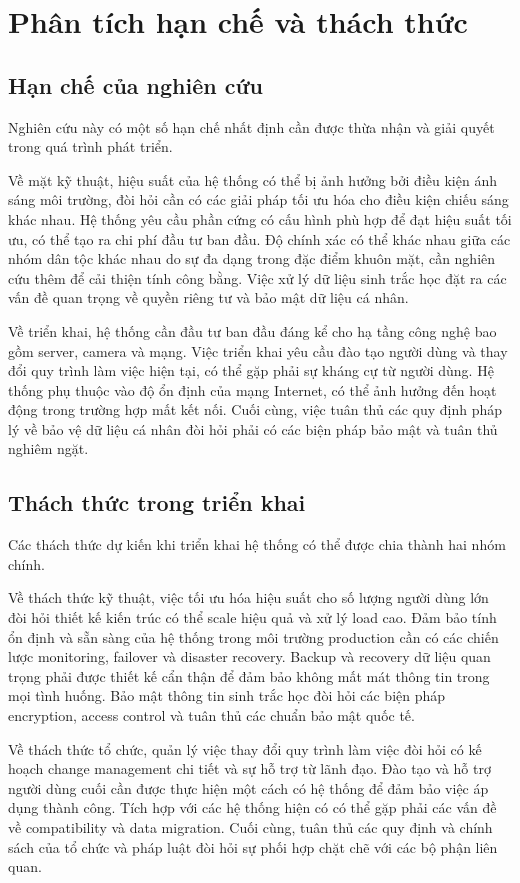 \documentclass[12pt,a4paper]{report}
\begin{document}
\section{Phân tích hạn chế và thách thức}
\subsection{Hạn chế của nghiên cứu}
Nghiên cứu này có một số hạn chế nhất định cần được thừa nhận và giải quyết trong quá trình phát triển.

Về mặt kỹ thuật, hiệu suất của hệ thống có thể bị ảnh hưởng bởi điều kiện ánh sáng môi trường, đòi hỏi cần có các giải pháp tối ưu hóa cho điều kiện chiếu sáng khác nhau. Hệ thống yêu cầu phần cứng có cấu hình phù hợp để đạt hiệu suất tối ưu, có thể tạo ra chi phí đầu tư ban đầu. Độ chính xác có thể khác nhau giữa các nhóm dân tộc khác nhau do sự đa dạng trong đặc điểm khuôn mặt, cần nghiên cứu thêm để cải thiện tính công bằng. Việc xử lý dữ liệu sinh trắc học đặt ra các vấn đề quan trọng về quyền riêng tư và bảo mật dữ liệu cá nhân.

Về triển khai, hệ thống cần đầu tư ban đầu đáng kể cho hạ tầng công nghệ bao gồm server, camera và mạng. Việc triển khai yêu cầu đào tạo người dùng và thay đổi quy trình làm việc hiện tại, có thể gặp phải sự kháng cự từ người dùng. Hệ thống phụ thuộc vào độ ổn định của mạng Internet, có thể ảnh hưởng đến hoạt động trong trường hợp mất kết nối. Cuối cùng, việc tuân thủ các quy định pháp lý về bảo vệ dữ liệu cá nhân đòi hỏi phải có các biện pháp bảo mật và tuân thủ nghiêm ngặt.

\subsection{Thách thức trong triển khai}
Các thách thức dự kiến khi triển khai hệ thống có thể được chia thành hai nhóm chính.

Về thách thức kỹ thuật, việc tối ưu hóa hiệu suất cho số lượng người dùng lớn đòi hỏi thiết kế kiến trúc có thể scale hiệu quả và xử lý load cao. Đảm bảo tính ổn định và sẵn sàng của hệ thống trong môi trường production cần có các chiến lược monitoring, failover và disaster recovery. Backup và recovery dữ liệu quan trọng phải được thiết kế cẩn thận để đảm bảo không mất mát thông tin trong mọi tình huống. Bảo mật thông tin sinh trắc học đòi hỏi các biện pháp encryption, access control và tuân thủ các chuẩn bảo mật quốc tế.

Về thách thức tổ chức, quản lý việc thay đổi quy trình làm việc đòi hỏi có kế hoạch change management chi tiết và sự hỗ trợ từ lãnh đạo. Đào tạo và hỗ trợ người dùng cuối cần được thực hiện một cách có hệ thống để đảm bảo việc áp dụng thành công. Tích hợp với các hệ thống hiện có có thể gặp phải các vấn đề về compatibility và data migration. Cuối cùng, tuân thủ các quy định và chính sách của tổ chức và pháp luật đòi hỏi sự phối hợp chặt chẽ với các bộ phận liên quan.
\end{document}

--- --- ---

→ Task item
A single figure is required: the number of lines above in which the word "trường" occurs.

→ Written answer
3